Dockerizing with Distroless

7 min readOct 8, 2020

There are many tutorials that effectively step through the process of Dockerizing an application. These are often wonderful resources that truly help improve understanding and move applications into the exciting world of containers.

However, to enhance security and minimizing container size by using Distroless images, the steps forward are not quite as clear. Keep on reading for a guide along the path of the subtleties of optimization with Distroless images. We’ll look at a couple of languages of choice for examples: Javascript (Node.js), Java, and Python.

Let’s Set the Scene

Dockerizing an application is the process of converting an application to run within a Docker container. The outcome is a much more portable and rapidly deployable application. Let’s link to a couple of good reads about the Dockerization process itself: (article1 | article2). Also, if Docker is a new technology to you, head on over to this comprehensive tutorial Docker-Curriculum that teaches enough to be dangerous.

Distroless Docker images were pioneered by Google to improve security and container size. Typically, security scanning tools help to protect the image and small Linux distributions help to hone container size and performance. Distroless images addresses these topics with images that contain only: the application, its resources, and language runtime dependencies, no operating system distribution. This approach creates a smaller attack surface, reduces compliance scope, and results in a small, performant image. Google has made these for some popular languages. Checkout this jFrog talk from a Google staff engineer on Distroless to learn more about the topic. Disclaimer: Google gets the full advantages of Distroless in tandem with Bazel, but that doesn’t mean it’s still not for you.

Basic Dockerization

Let’s quickly summarize the normal process for application Dockerization. In essence, you’ll start with a base image (from Docker Hub), add your application code with its dependencies, and then configure a few elements likes the ports exposed. For this example, let’s only use Node.js.
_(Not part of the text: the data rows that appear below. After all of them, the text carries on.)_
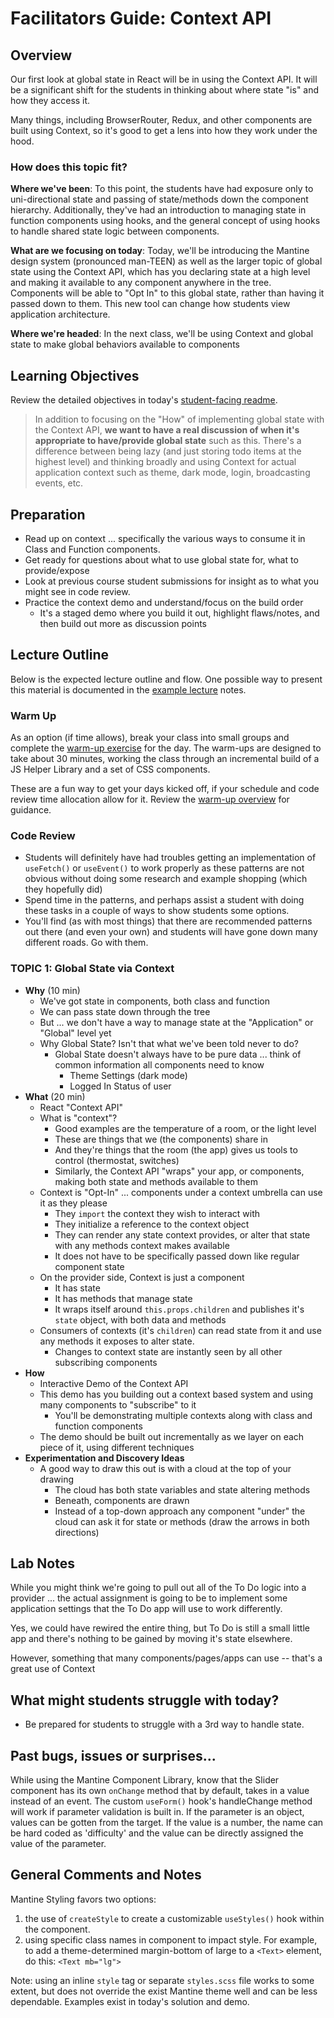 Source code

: # Facilitators Guide: Context API

## Overview

Our first look at global state in React will be in using the Context API. It will be a significant shift for the students in thinking about where state "is" and how they access it.

Many things, including BrowserRouter, Redux, and other components are built using Context, so it's good to get a lens into how they work under the hood.

### How does this topic fit?

**Where we've been**:
To this point, the students have had exposure only to uni-directional state and passing of state/methods down the component hierarchy. Additionally, they've had an introduction to managing state in function components using hooks, and the general concept of using hooks to handle shared state logic between components.

**What are we focusing on today**:
Today, we'll be introducing the Mantine design system (pronounced man-TEEN) as well as the larger topic of global state using the Context API, which has you declaring state at a high level and making it available to any component anywhere in the tree. Components will be able to "Opt In" to this global state, rather than having it passed down to them. This new tool can change how students view application architecture.

**Where we're headed**:
In the next class, we'll be using Context and global state to make global behaviors available to components

## Learning Objectives

Review the detailed objectives in today's [student-facing readme](../README.md).

> In addition to focusing on the "How" of implementing global state with the Context API, **we want to have a real discussion of when it's appropriate to have/provide global state** such as this. There's a difference between being lazy (and just storing todo items at the highest level) and thinking broadly and using Context for actual application context such as theme, dark mode, login, broadcasting events, etc.

## Preparation

- Read up on context ... specifically the various ways to consume it in Class and Function components.
- Get ready for questions about what to use global state for, what to provide/expose
- Look at previous course student submissions for insight as to what you might see in code review.
- Practice the context demo and understand/focus on the build order
  - It's a staged demo where you build it out, highlight flaws/notes, and then build out more as discussion points

## Lecture Outline

Below is the expected lecture outline and flow. One possible way to present this material is documented in the [example lecture](./LECTURE-EXAMPLE.md) notes.

### Warm Up

As an option (if time allows), break your class into small groups and complete the [warm-up exercise](../warm-up/README.md) for the day. The warm-ups are designed to take about 30 minutes, working the class through an incremental build of a JS Helper Library and a set of CSS components.

These are a fun way to get your days kicked off, if your schedule and code review time allocation allow for it. Review the [warm-up overview](../../warm-ups/README.md) for guidance.

### Code Review

- Students will definitely have had troubles getting an implementation of `useFetch()` or `useEvent()` to work properly as these patterns are not obvious without doing some research and example shopping (which they hopefully did)
- Spend time in the patterns, and perhaps assist a student with doing these tasks in a couple of ways to show students some options.
- You'll find (as with most things) that there are recommended patterns out there (and even your own) and students will have gone down many different roads. Go with them.

### TOPIC 1: Global State via Context

- **Why** (10 min)
  - We've got state in components, both class and function
  - We can pass state down through the tree
  - But ... we don't have a way to manage state at the "Application" or "Global" level yet
  - Why Global State?  Isn't that what we've been told never to do?
    - Global State doesn't always have to be pure data ... think of common information all components need to know
      - Theme Settings (dark mode)
      - Logged In Status of user
- **What** (20 min)
  - React "Context API"
  - What is "context"?
    - Good examples are the temperature of a room, or the light level
    - These are things that we (the components) share in
    - And they're things that the room (the app) gives us tools to control (thermostat, switches)
    - Similarly, the Context API "wraps" your app, or components, making both state and methods available to them
  - Context is "Opt-In" ... components under a context umbrella can use it as they please
    - They `import` the context they wish to interact with
    - They initialize a reference to the context object
    - They can render any state context provides, or alter that state with any methods context makes available
    - It does not have to be specifically passed down like regular component state
  - On the provider side, Context is just a component
    - It has state
    - It has methods that manage state
    - It wraps itself around `this.props.children` and publishes it's `state` object, with both data and methods
  - Consumers of contexts (it's `children`) can read state from it and use any methods it exposes to alter state.
    - Changes to context state are instantly seen by all other subscribing components
- **How**
  - Interactive Demo of the Context API
  - This demo has you building out a context based system and using many components to "subscribe" to it
    - You'll be demonstrating multiple contexts along with class and function components
  - The demo should be built out incrementally as we layer on each piece of it, using different techniques
- **Experimentation and Discovery Ideas**
  - A good way to draw this out is with a cloud at the top of your drawing
    - The cloud has both state variables and state altering methods
    - Beneath, components are drawn
    - Instead of a top-down approach any component "under" the cloud can ask it for state or methods (draw the arrows in both directions)

## Lab Notes

While you might think we're going to pull out all of the To Do logic into a provider ... the actual assignment is going to be to implement some application settings that the To Do app will use to work differently.

Yes, we could have rewired the entire thing, but To Do is still a small little app and there's nothing to be gained by moving it's state elsewhere.

However, something that many components/pages/apps can use -- that's a great use of Context

## What might students struggle with today?

- Be prepared for students to struggle with a 3rd way to handle state.

## Past bugs, issues or surprises...

While using the Mantine Component Library, know that the Slider component has its own `onChange` method that by default, takes in a value instead of an event.  The custom `useForm()` hook's handleChange method will work if parameter validation is built in.  If  the parameter is an object, values can be gotten from the target. If the value is a number, the name can be hard coded as 'difficulty' and the value can be directly assigned the value of the parameter.

## General Comments and Notes

Mantine Styling favors two options:
1. the use of `createStyle` to create a customizable `useStyles()` hook  within the component.
1. using specific class names in component to impact style.  For example, to add a theme-determined margin-bottom of large to a `<Text>` element, do this: `<Text mb="lg">`

Note: using an inline `style` tag or separate `styles.scss` file works to some extent, but does not override the exist Mantine theme well and can be less dependable.  Examples exist in today's solution and demo.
Let’s take this stupidly simple Express application that runs on port 8080 in server.js.

1) const express = require('express')
2)
3) const app = express()
4) app.get('/', (req, res) => {
5)  res.send('Hello There')
6) })
7)
8) app.listen(8080, '0.0.0.0')

With this package.json describing its dependencies.

1) {
2)  "name": "docker_web_app",
3)  "version": "1.0.0",
4)  "main": "server.js",
5)  "dependencies": {
6)    "express": "^4.16.1"
7)  }
8) }

Now, for Dockerization. 🥳 Let’s create a Dockerfile to containerize this app.

 1) # Start with the node 12 base image from Docker Hub
 2) FROM node:12
 3) 
 4) # Create app directory
 5) WORKDIR /usr/src/app
 6) 
 7) # Bundle source, assuming the Dockerfile lives in the app's code
 8) COPY . .
 9) 
10) # Install app dependencies
11) RUN npm ci --only=production
12) 
13) # Expose the port the server runs on
14) EXPOSE 8080
15) 
16) # Define a default command to start the server
17) CMD [ "node", "server.js" ]

Finally, build and run the image (executed in the same directory as the Dockerfile)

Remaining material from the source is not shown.